Interessanterweise haben Bibliotheken und Büchereien den blauen Vogel für sich entdeckt und sind tatsächlich auch sehr rege. Eine dieser Initiativen ist #BIBChatDE, eine auf Twitter öffentlich stattfindende Debatte zu festgelegten Themen: »Über bibliotheks- und informationspraktisches Tun soll hier aufmerksam gemacht, interdisziplinäres Netzwerken durch überregionale Kontakte unterstützt werden und Projekte multiperspektivisch, konstruktiv, aber auch kontrovers im öffentlichen Raum diskutiert werden.«, so jedenfalls ist es auf der Projektwebsite nachzulesen.

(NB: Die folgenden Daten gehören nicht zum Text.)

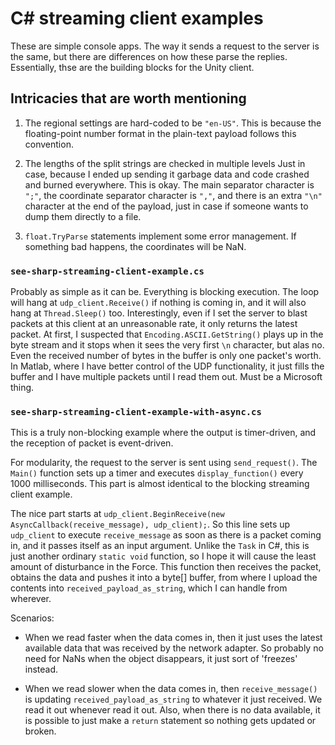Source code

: # C# streaming client examples

These are simple console apps. The way it sends a request to the server is the same, but there are differences on how these parse the replies. Essentially, thse are the building blocks for the Unity client.

## Intricacies that are worth mentioning

1. The regional settings are hard-coded to be `"en-US"`.
This is because the floating-point number format in the plain-text payload follows this convention.

2. The lengths of the split strings are checked in multiple levels
Just in case, because I ended up sending it garbage data and code crashed and burned everywhere. This is okay. The main separator character is `";"`, the coordinate separator character is `","`, and there is an extra `"\n"` character at the end of the payload, just in case if someone wants to dump them directly to a file.

3. `float.TryParse` statements implement some error management.
If something bad happens, the coordinates will be NaN.

### `see-sharp-streaming-client-example.cs`

Probably as simple as it can be. Everything is blocking execution. The loop will hang at `udp_client.Receive()` if nothing is coming in, and it will also hang at `Thread.Sleep()` too. Interestingly, even if I set the server to blast packets at this client at an unreasonable rate, it only returns the latest packet. At first, I suspected that `Encoding.ASCII.GetString()` plays up in the byte stream and it stops when it sees the very first `\n` character, but alas no. Even the received number of bytes in the buffer is only one packet's worth. In Matlab, where I have better control of the UDP functionality, it just fills the buffer and I have multiple packets until I read them out. Must be a Microsoft thing.

### `see-sharp-streaming-client-example-with-async.cs`

This is a truly non-blocking example where the output is timer-driven, and the reception of packet is event-driven.

For modularity, the request to the server is sent using `send_request()`. The `Main()` function sets up a timer and executes `display_function()` every 1000 milliseconds. This part is almost identical to the blocking streaming client example.

The nice part starts at `udp_client.BeginReceive(new AsyncCallback(receive_message), udp_client);`. So this line sets up `udp_client` to execute `receive_message` as soon as there is a packet coming in, and it passes itself as an input argument. Unlike the `Task` in C#, this is just another ordinary `static void` function, so I hope it will cause the least amount of disturbance in the Force. This function then receives the packet, obtains the data and pushes it into a byte[] buffer, from where I upload the contents into `received_payload_as_string`, which I can handle from wherever.

Scenarios:

* When we read faster when the data comes in, then it just uses the latest available data that was received by the network adapter. So probably no need for NaNs when the object disappears, it just sort of 'freezes' instead.

* When we read slower when the data comes in, then `receive_message()` is updating `received_payload_as_string` to whatever it just received. We read it out whenever read it out. Also, when there is no data available, it is possible to just make a `return` statement so nothing gets updated or broken.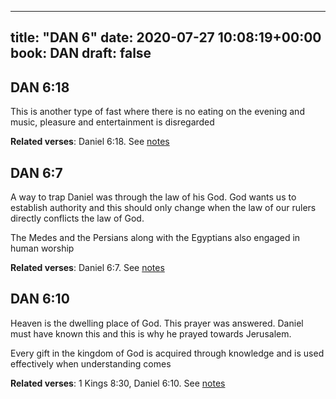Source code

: 
---
title: "DAN 6"
date: 2020-07-27 10:08:19+00:00
book: DAN
draft: false
---

## DAN 6:18

This is another type of fast where there is no eating on the evening and music, pleasure and entertainment is disregarded

**Related verses**: Daniel 6:18. See [notes](https://my.bible.com/notes/3482853566392820376)


## DAN 6:7

A way to trap Daniel was through the law of his God. God wants us to establish authority and this should only change when the law of our rulers directly conflicts the law of God.

The Medes and the Persians along with the Egyptians also engaged in human worship

**Related verses**: Daniel 6:7. See [notes](https://my.bible.com/notes/3482845550918492736)


## DAN 6:10

Heaven is the dwelling place of God. This prayer was answered. Daniel must have known this and this is why he prayed towards Jerusalem.

Every gift in the kingdom of God is acquired through knowledge and is used effectively when understanding comes

**Related verses**: 1 Kings 8:30, Daniel 6:10. See [notes](https://my.bible.com/notes/3454367410567242032)

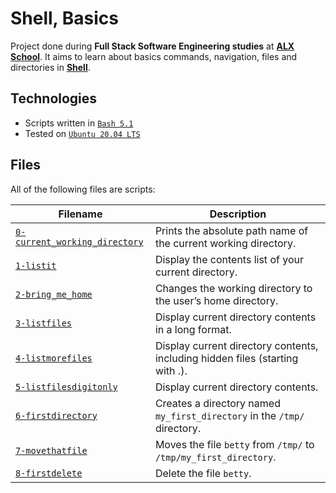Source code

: # Shell, Basics

Project done during **Full Stack Software Engineering studies** at [**ALX School**](https://www.alxafrica.com/). It aims to learn about basics commands, navigation, files and directories in [**Shell**](https://www.shellscript.sh/).

## Technologies
* Scripts written in [`Bash 5.1`](https://www.gnu.org/software/bash/)
* Tested on [`Ubuntu 20.04 LTS`](https://ubuntu.com/download/desktop)

## Files
All of the following files are scripts:

| Filename | Description |
| -------- | ----------- |
| [`0-current_working_directory`](0-current_working_directory) | Prints the absolute path name of the current working directory. |
| [`1-listit`](1-listit) | Display the contents list of your current directory. |
| [`2-bring_me_home`](2-bring_me_home) | Changes the working directory to the user’s home directory. |
| [`3-listfiles`](3-listfiles) | Display current directory contents in a long format. |
| [`4-listmorefiles`](4-listmorefiles) | Display current directory contents, including hidden files (starting with .). |
| [`5-listfilesdigitonly`](5-listfilesdigitonly) | Display current directory contents. |
| [`6-firstdirectory`](6-firstdirectory) | Creates a directory named `my_first_directory` in the `/tmp/` directory. |
| [`7-movethatfile`](7-movethatfile) | Moves the file `betty` from `/tmp/` to `/tmp/my_first_directory`. |
| [`8-firstdelete`](8-firstdelete) | Delete the file `betty`. |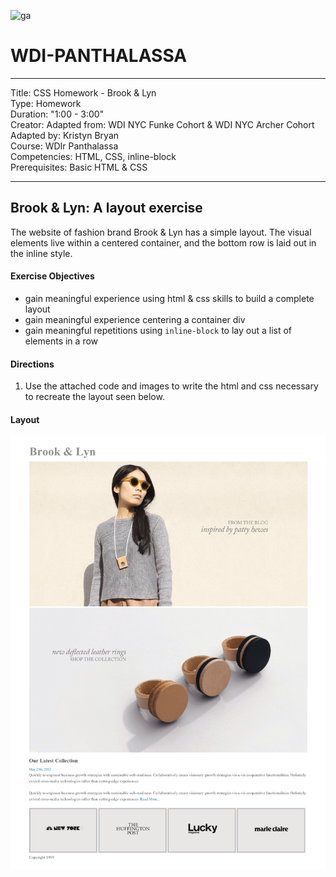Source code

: ![ga](http://mobbook.generalassemb.ly/ga_cog.png)

# WDI-PANTHALASSA

---
Title: CSS Homework - Brook & Lyn<br>
Type: Homework<br>
Duration: "1:00 - 3:00" <br>
Creator:
    Adapted from: WDI NYC Funke Cohort & WDI NYC Archer Cohort<br>
    Adapted by: Kristyn Bryan <br>
    Course: WDIr Panthalassa<br>
Competencies: HTML, CSS, inline-block<br>
Prerequisites: Basic HTML & CSS

---


## Brook & Lyn: A layout exercise

The website of fashion brand Brook & Lyn has a simple layout. The visual elements live within a centered container, and the bottom row is laid out in the inline style.

#### Exercise Objectives

- gain meaningful experience using html & css skills to build a complete layout
- gain meaningful experience centering a container div
- gain meaningful repetitions using `inline-block` to lay out a list of elements in a row

#### Directions

1. Use the attached code and images to write the html and css necessary to recreate the layout seen below.

#### Layout

![image](mockup.png)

Organisiert wird der #BIBChatDE von Marlene Neumann (Verantwortliche für Bibliotheksentwicklung, Qualitätsmanagement und digitale Medien in der Erlanger Stadtbibliothek), Tanja Erdmenger (Lektorin bei der Münchner Stadtbibliothek), Stephan Schwering (Leiter der Zentralbibliothek der Stadtbüchereien Düsseldorf) und Dirk Ehlen (Fachstelle für Öffentliche Bibliotheken in NRW): »#BIBChatDE ist ein Twitterchat zu Themen, die die Bibliothekswelt aktuell bewegen. Unter dem TwitterAccount @BIBChatDE  tauschen wir uns einmal monatlich – am jeweils ersten Montagabend von 20-21 Uhr  – aus. Über was diskutiert wird, bestimmen die interessierten Twitterer selbst in einem Voting, das etwa zwei Wochen davor gestartet wird. Vier bis fünf Themen stehen zur Auswahl und über das Thema mit den meisten Faves (entspricht den Likes bei Facebook) wird dann eine Stunde lang auf Twitter diskutiert. Jeweils zwei von uns moderieren den Abend und bereiten einige Unterfragen zum Thema vor. Der erste #BIBchatDE, mit dem wir ein breites Publikum neugierig machen und anziehen wollten, startete sehr niedrigschwellig mit dem Thema ›Wozu noch Bibliotheken, es gibt doch Google‹.«

Und weiter: »Ziel von BibChatDE ist, nicht nur in direkten Kontakt mit Fachkolleg*innen zu treten, wie dies bereits an vielen anderen Stellen erfolgt.  Wir wollen die deutlich höhere Reichweite von Twitter dazu nutzen, Bibliotheksinhalte und gesellschaftsrelevante Themen, auf die Bibliotheken reagieren möchten, einem breiteren Publikum bekannt zu machen und im öffentlichen Raum zu diskutieren. Damit sind auch unsere Nutzer*innen gemeint und wir freuen uns immer sehr, wenn diese sich in die Runde einbringen und uns ihre Sicht auf die Bibliothekswelt nahe und uns zum Nachdenken bringen. Hier hat es schon einige interessante Anregungen gegeben bzw. auch die ein oder andere Frage konnte auf diesem Weg geklärt werden. Das Verständnis füreinander kann auch über BibChat befördert werden. Ein weiterer Aspekt ist das interdisziplinäre Netzwerken, das in einem Twitterchat durch überregionale Kontakte unterstützt werden kann. Natürlich können wir die Themen nicht in aller Tiefe ausschöpfend diskutieren. Wir können aber sehr wohl Impulse für Diskussionen setzen und Menschen mit ähnlichen Fragen und Interessen zusammenbringen und über den BibChat neue Kooperationen anbahnen oder ausbauen«.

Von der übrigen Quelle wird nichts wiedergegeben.